Por qué regaló Cela un fragmento del cráneo del Cid a Menéndez Pidal


Desde las cuevas de Altamira, hasta los búnkeres de la batalla del Jarama, en la Guerra Civil, la arqueología en suelo español ofrece pistas de todos los pueblos que han habitado la Península desde hace unos 15.000 años. Ese recorrido por el pasado, con sus hallazgos por casualidad, eruditos, expolios, gobernantes ineptos y esplendor de civilizaciones se resume en 21 hitos reunidos por el periodista de EL PAÍS Vicente G. Olaya en el libro La costurera que encontró un tesoro cuando fue a hacer pis (Espasa). Olaya se ocupa en este periódico de la información sobre yacimientos arqueológicos y patrimonio, que repetidamente se sitúa entre las favoritas de los lectores. “Creo que es porque la gente está harta de la política, de la triste actualidad que nos rodea, y además nos gusta saber de dónde venimos”, asegura.

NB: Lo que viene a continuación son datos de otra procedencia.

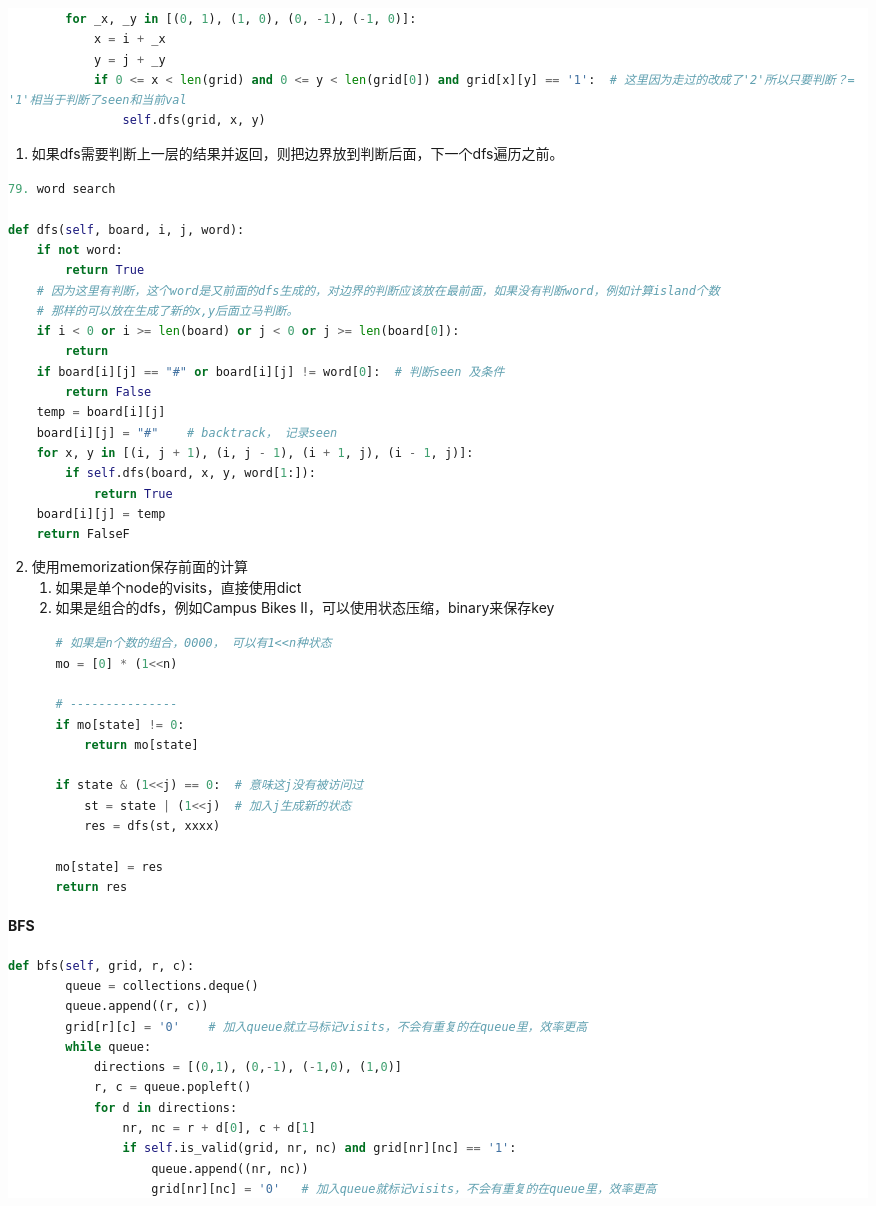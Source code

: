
 ```python
        for _x, _y in [(0, 1), (1, 0), (0, -1), (-1, 0)]:
            x = i + _x
            y = j + _y
            if 0 <= x < len(grid) and 0 <= y < len(grid[0]) and grid[x][y] == '1':  # 这里因为走过的改成了'2'所以只要判断？= '1'相当于判断了seen和当前val
                self.dfs(grid, x, y)
```
1. 如果dfs需要判断上一层的结果并返回，则把边界放到判断后面，下一个dfs遍历之前。
```python
79. word search

def dfs(self, board, i, j, word):
    if not word:
        return True
    # 因为这里有判断，这个word是又前面的dfs生成的，对边界的判断应该放在最前面，如果没有判断word，例如计算island个数
    # 那样的可以放在生成了新的x,y后面立马判断。
    if i < 0 or i >= len(board) or j < 0 or j >= len(board[0]):
        return
    if board[i][j] == "#" or board[i][j] != word[0]:  # 判断seen 及条件
        return False
    temp = board[i][j]
    board[i][j] = "#"    # backtrack， 记录seen
    for x, y in [(i, j + 1), (i, j - 1), (i + 1, j), (i - 1, j)]:
        if self.dfs(board, x, y, word[1:]):
            return True
    board[i][j] = temp
    return FalseF
```
2. 使用memorization保存前面的计算
    1. 如果是单个node的visits，直接使用dict
    2. 如果是组合的dfs，例如Campus Bikes II，可以使用状态压缩，binary来保存key
        ```python
        # 如果是n个数的组合，0000， 可以有1<<n种状态
        mo = [0] * (1<<n)  

        # ---------------
        if mo[state] != 0:
            return mo[state]

        if state & (1<<j) == 0:  # 意味这j没有被访问过
            st = state | (1<<j)  # 加入j生成新的状态
            res = dfs(st, xxxx)

        mo[state] = res
        return res
        ```

#### BFS

```python
def bfs(self, grid, r, c):
        queue = collections.deque()
        queue.append((r, c))
        grid[r][c] = '0'    # 加入queue就立马标记visits，不会有重复的在queue里，效率更高
        while queue:
            directions = [(0,1), (0,-1), (-1,0), (1,0)]
            r, c = queue.popleft()
            for d in directions:
                nr, nc = r + d[0], c + d[1]    
                if self.is_valid(grid, nr, nc) and grid[nr][nc] == '1':
                    queue.append((nr, nc))
                    grid[nr][nc] = '0'   # 加入queue就标记visits，不会有重复的在queue里，效率更高
```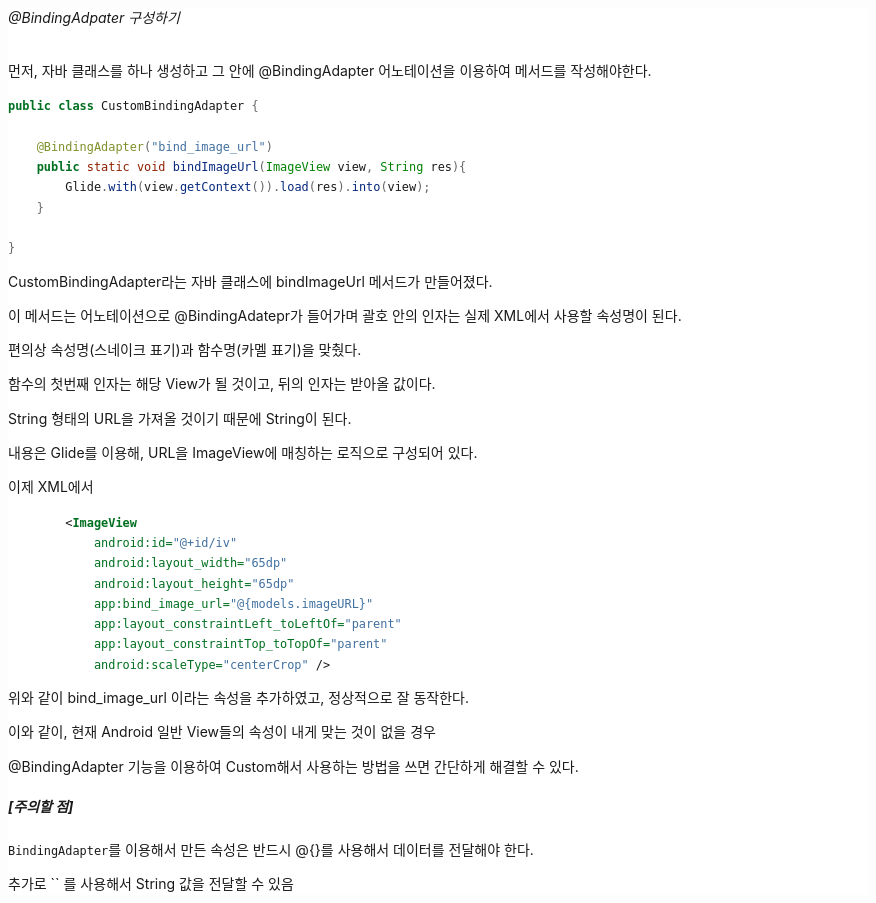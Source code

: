 ###### @BindingAdpater 구성하기

먼저, 자바 클래스를 하나 생성하고 그 안에 @BindingAdapter 어노테이션을 이용하여 메서드를 작성해야한다.

```java
public class CustomBindingAdapter {

    @BindingAdapter("bind_image_url")
    public static void bindImageUrl(ImageView view, String res){
        Glide.with(view.getContext()).load(res).into(view);
    }

}
```



CustomBindingAdapter라는 자바 클래스에 bindImageUrl 메서드가 만들어졌다.

이 메서드는 어노테이션으로 @BindingAdatepr가 들어가며 괄호 안의 인자는 실제 XML에서 사용할 속성명이 된다.



편의상 속성명(스네이크 표기)과 함수명(카멜 표기)을 맞췄다.

함수의 첫번째 인자는 해당 View가 될 것이고, 뒤의 인자는 받아올 값이다.

String 형태의 URL을 가져올 것이기 때문에 String이 된다.



내용은 Glide를 이용해, URL을 ImageView에 매칭하는 로직으로 구성되어 있다.



이제 XML에서

```xml
        <ImageView
            android:id="@+id/iv"
            android:layout_width="65dp"
            android:layout_height="65dp"
            app:bind_image_url="@{models.imageURL}"
            app:layout_constraintLeft_toLeftOf="parent"
            app:layout_constraintTop_toTopOf="parent"
            android:scaleType="centerCrop" />
```

위와 같이 bind_image_url 이라는 속성을 추가하였고, 정상적으로 잘 동작한다.



이와 같이, 현재 Android 일반 View들의 속성이 내게 맞는 것이 없을 경우

@BindingAdapter 기능을 이용하여 Custom해서 사용하는 방법을 쓰면 간단하게 해결할 수 있다.



##### [주의할 점]

`BindingAdapter`를 이용해서 만든 속성은 반드시 @{}를 사용해서 데이터를 전달해야 한다.

추가로 `` 를 사용해서 String 값을 전달할 수 있음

Inspirado en el celebérrimo título Dioses, tumbas y sabios (1949), del alemán C. W. Ceram, éxito de ventas por su carácter divulgativo y traducido a una treintena de idiomas, con sus explicaciones sobre Troya, los aztecas o el Valle de los Reyes, el libro de Olaya (Madrid, 57 años) empieza en una explotación minera en Torrejón de Velasco (Madrid), en los años noventa del siglo XX, convertida casi de un día para otro en recipiente “del registro más completo del mundo para el conocimiento de los de los carnívoros del Mioceno superior, hace unos nueve millones de años”, dictaminó el Museo Nacional de Ciencias Naturales, de Madrid.

Siempre en un tono desenfadado, con muchos datos, se explica el disputado descubrimiento del zoológico milenario representado en Altamira y asoman los nombres ligados a la arqueología nacional que, en sus comienzos, fueron en su mayoría extranjeros. Como el teólogo alemán Hugo Obermaier (1877-1946), que estudió Altamira y otras cuevas del norte peninsular y, enviado por la Real Academia de la Historia, la construcción megalítica subterránea del Dolmen de Soto, en Trigueros (Huelva), una de las estructuras humanas más antiguas de Europa, de principios del cuarto milenio antes de Cristo.

La vida de Obermaier coincidió con un periodo en que España era, señala Olaya, “el salvaje Oeste de la arqueología, donde resultaba fácil excavar y transportar lo hallado al extranjero”, una situación que iba de la mano del atraso nacional. “En otros países europeos no pasaba porque sus mejores arqueólogos iban a buscar piezas fuera”.

Por suerte, no hay que lamentar que sucediese eso con el mayor tesoro de la Antigüedad española, El Carambolo, datado hace unos 2.700 años. Tal era la riqueza del hallazgo que los albañiles que lo encontraron, en 1958, en Camas (Sevilla), lo entregaron a la Guardia Civil, por miedo a que les acusaran de robar algo tan valioso. Hoy, aunque no hay un dictamen definitivo, se señala en el libro que las últimas investigaciones ligan las joyas de El Carambolo a un centro de culto fenicio.

Un tesoro que sí fue saqueado es el de Castiltierra (Segovia), la mayor necrópolis visigoda, que se desperdigó a partir de su localización, en 1929, por numerosas instituciones y particulares, a quienes vendió todo lo que compraba a los campesinos Juan García Sánchez, “un chamarilero y pintor de brocha gorda”. Otro conjunto de objetos preciosos, el de Guarrazar (Toledo), había sido encontrado por una joven, Escolástica Morales, en 1858, de la forma que da título al libro. “Muchas piezas se perdieron en orfebrerías toledanas”, escribe Olaya sobre esta maravilla visigoda, de la que una parte llegó a parar al Museo de Cluny (Francia).

También está despedazado el cuerpo de El Cid, cuya tumba, en San Pedro de Cardeña (Burgos) fue saqueada por las tropas napoleónicas, y lo que en ella había, cualquier hueso valía, vendido por media Europa. Una historia grotesca en la que, recuerda el autor, tiene presencia hasta el Nobel Camilo José Cela, que en el 99 cumpleaños de Ramón Menéndez Pidal —cuyo viaje de novios fue la ruta del destierro del Campeador— entregó al medievalista un fragmento de cráneo del guerrero que le había entregado una condesa.

Un destrozo contemporáneo y político fue el de la plaza de Oriente, en Madrid, en cuyo subsuelo estaban los restos del Alcázar, el complejo palaciego de los Austrias que destruyó un incendio en 1734. La idea de los gobiernos municipal y autonómico de hacer un túnel subterráneo para ocultar el tráfico topó con restos de muros, cocinas, viviendas, tiendas… Al final se echó tierra y asfalto sobre todo aquello.

“Hoy el nivel de la arqueología española es excelente, somos el tercer país en número de yacimientos, unos 8.000, por detrás de China e Italia”, concluye el autor. Atrás han quedado los tiempos en que “cuando se encontraban unos restos se solucionaba diciendo que eran romanos o moros y asunto cerrado”.